SD TIMES: Would you say that there are specific tools or technologies or ways of working that are key to making shift everywhere a reality?

THOMAS: We’re seeing consolidation in the application development platform, largely around where the source code lives, and it’s becoming that hub of collaboration. And I think that’s been a really key empowerment capability to really unlock this. When you shift extremely left in the IDE environment, you’re almost isolated, right? So how do you collaborate when I’m off in my IDE with my head down, running code, then comes the point of coming back together is oftentimes like “oh, great, let me submit the PR.” Now other members of my team are going to start reviewing my code and commenting on it and giving me feedback, or approving to merge it in and so forth. So it’s a very natural point. It also allows us to integrate intelligence, be it security, performance, functional, you name it, right into the code directly. And that really shortens the feedback loop for engineering teams to take action on it. And that’s fantastic. And I think that’s been a key enabler.

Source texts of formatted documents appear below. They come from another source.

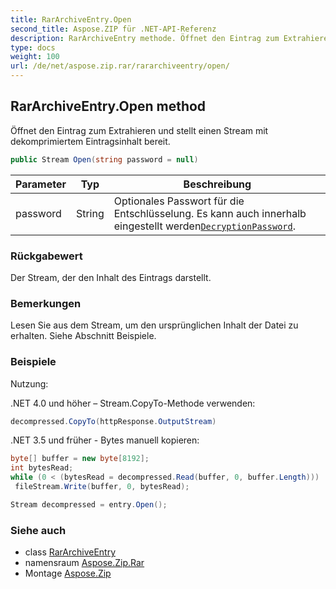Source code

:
 ```yaml
---
title: RarArchiveEntry.Open
second_title: Aspose.ZIP für .NET-API-Referenz
description: RarArchiveEntry methode. Öffnet den Eintrag zum Extrahieren und stellt einen Stream mit dekomprimiertem Eintragsinhalt bereit.
type: docs
weight: 100
url: /de/net/aspose.zip.rar/rararchiveentry/open/
---
```

## RarArchiveEntry.Open method

Öffnet den Eintrag zum Extrahieren und stellt einen Stream mit dekomprimiertem Eintragsinhalt bereit.

```csharp
public Stream Open(string password = null)
```

| Parameter | Typ | Beschreibung |
| --- | --- | --- |
| password | String | Optionales Passwort für die Entschlüsselung. Es kann auch innerhalb eingestellt werden[`DecryptionPassword`](../../rararchiveloadoptions/decryptionpassword/). |

### Rückgabewert

Der Stream, der den Inhalt des Eintrags darstellt.

### Bemerkungen

Lesen Sie aus dem Stream, um den ursprünglichen Inhalt der Datei zu erhalten. Siehe Abschnitt Beispiele.

### Beispiele

Nutzung:

.NET 4.0 und höher – Stream.CopyTo-Methode verwenden:

```csharp
decompressed.CopyTo(httpResponse.OutputStream)
```

.NET 3.5 und früher - Bytes manuell kopieren:

```csharp
byte[] buffer = new byte[8192];
int bytesRead;
while (0 < (bytesRead = decompressed.Read(buffer, 0, buffer.Length)))
 fileStream.Write(buffer, 0, bytesRead);
```

```csharp
Stream decompressed = entry.Open();
```

### Siehe auch

* class [RarArchiveEntry](../)
* namensraum [Aspose.Zip.Rar](../../rararchiveentry/)
* Montage [Aspose.Zip](../../../)


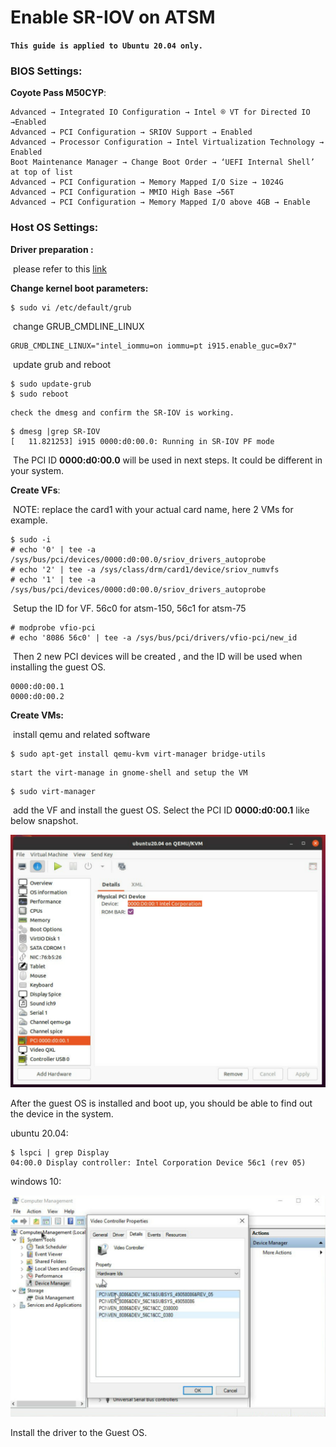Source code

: # Enable SR-IOV on ATSM

**`This guide is applied to Ubuntu 20.04 only.`**

### BIOS Settings:

**Coyote Pass M50CYP**:

```
Advanced → Integrated IO Configuration → Intel ® VT for Directed IO →Enabled
Advanced → PCI Configuration → SRIOV Support → Enabled
Advanced → Processor Configuration → Intel Virtualization Technology → Enabled 
Boot Maintenance Manager → Change Boot Order → ‘UEFI Internal Shell’ at top of list 
Advanced → PCI Configuration → Memory Mapped I/O Size → 1024G 
Advanced → PCI Configuration → MMIO High Base →56T 
Advanced → PCI Configuration → Memory Mapped I/O above 4GB → Enable
```



### **Host OS Settings:**

**Driver preparation :**

​	please refer to this  [link](https://dgpu-docs.intel.com/installation-guides/ubuntu/ubuntu-focal.html)

**Change kernel boot parameters:**

```
$ sudo vi /etc/default/grub
```

​	change GRUB_CMDLINE_LINUX

```
GRUB_CMDLINE_LINUX="intel_iommu=on iommu=pt i915.enable_guc=0x7"
```

​	update grub and reboot

```
$ sudo update-grub 
$ sudo reboot 
```

 	check the dmesg and confirm the SR-IOV is working.

```
$ dmesg |grep SR-IOV
[   11.821253] i915 0000:d0:00.0: Running in SR-IOV PF mode
```

​	The PCI ID **0000:d0:00.0** will be used in next steps.  It could be different in your system.

**Create VFs**:

​	NOTE: replace the card1 with your actual card name, here 2 VMs for example. 

```
$ sudo -i
# echo '0' | tee -a /sys/bus/pci/devices/0000:d0:00.0/sriov_drivers_autoprobe
# echo '2' | tee -a /sys/class/drm/card1/device/sriov_numvfs
# echo '1' | tee -a /sys/bus/pci/devices/0000:d0:00.0/sriov_drivers_autoprobe
```

​	Setup the ID for VF.   56c0 for atsm-150, 56c1 for atsm-75

```
# modprobe vfio-pci
# echo '8086 56c0' | tee -a /sys/bus/pci/drivers/vfio-pci/new_id
```

​	Then 2 new PCI devices will be created , and the ID will be used when installing the guest OS.

```
0000:d0:00.1
0000:d0:00.2
```

**Create VMs:**

​	install qemu and related software

```
$ sudo apt-get install qemu-kvm virt-manager bridge-utils
```

 	start the virt-manage in gnome-shell and setup the VM 

```
$ sudo virt-manager
```

​	add the VF and install the guest OS.  Select the PCI ID **0000:d0:00.1** like below snapshot.

![](pic/sirov1.png)

After the guest OS is installed and boot up, you should be able to find out the device in the system.

ubuntu 20.04:

```
$ lspci | grep Display
04:00.0 Display controller: Intel Corporation Device 56c1 (rev 05) 
```

 windows 10:

![](pic/sirov2.png)

Install the driver to the Guest OS.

SD TIMES: Do you have any advice for development teams who are looking to kind of get started with this approach?

THOMAS: I’d say there’s really a couple aspects I’ve seen that drive success. One of those is really partnering with security. So if we think about establishing shared goals and a non-adversarial relationship, hopefully at some point in the future, there’ll be this Nirvana where we have perfect security that’s instantaneous, with no false positives, and everybody is happy. But we’re not there. So, I think coming in and saying what’s important to me as the development or an engineering organization, what’s important to the security organization, and aligning those principles up front and having both kind of having a better kind of working relationship is key, otherwise you just kind of end up in an adversarial one. 

And I think the other one is about being pragmatic. There’s no such thing as perfect security, and so really, the intent of building security into the development life cycle is to kind of reduce risk in accordance with the business goals. So it’s like, what’s our milestone for getting better? You know, I’m gonna start this, I’m gonna roll out some new security tool, it’s gonna give me a lot of feedback. It’s not so much where I am today, but it’s, how do I incrementally get better, and do that in a way that’s balanced against the business value being delivered? And that’s going to be different for every organization, and oftentimes different teams within organizations.